Quando si tiene in mano un libro si ha la sensazione che venga “partorito” esattamente così, come se se ne venisse fuori dal ventro di un qualche stregone della tipografia. Intero. E invece no. Un libro è un progetto, è pensato nei minimi dettagli, è partorito, quello sì, ma dall’ingegno, dalla passione, dalla competenza di certi esseri umani. E quando se ne prende uno in mano, bisognerebbe pensarla questa cosa, bisognerebbe farci i conti. Si comprenderebbe forse che il “didietro” non solo esiste, ma è più importante, fondamentale, imprescindibile. Che il “didietro” è ciò che da senso, forma, l’unica ragione di un fremito e l’unica terapia ad un dolore.
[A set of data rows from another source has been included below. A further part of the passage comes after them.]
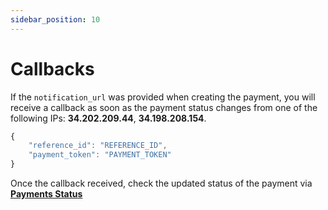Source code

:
 ```yaml
---
sidebar_position: 10
---
```


# Callbacks

If the <code>notification_url</code> was provided when creating the payment, you will receive a callback as soon as the payment status changes from one of the following IPs: **34.202.209.44**, **34.198.208.154**.

```jsx title="json"
{
    "reference_id": "REFERENCE_ID",
    "payment_token": "PAYMENT_TOKEN"
}
```

Once the callback received, check the updated status of the payment via **[Payments Status](#payments-status)**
Ahi voglia a dire che è il contenuto, non la forma, la sostanza delle cose. Ahi voglia! Siamo malati, sprecati, irrecuperabili. Abbiamo la sensazione di aver vinto, e siamo vinti dalla velocità di un mondo che galoppa e ci consente di percepire la sola superficie delle cose. Eppure continuamente ci arrivano stimoli dal dietro, dall’oscuro, dal latente.

Dobbiamo aver pazienza. Dobbiamo avere curiosità, forse invadenza. Dobbiamo sapere che c’è sempre una colonna a reggere un bel vaso di fiori. E quando impareremo a guardare dietro, dentro, accanto scopriremo l’infinito. E avremo un mucchio di belle sorprese.

Tipo che nei capannoni di King Kong ci stampano parole.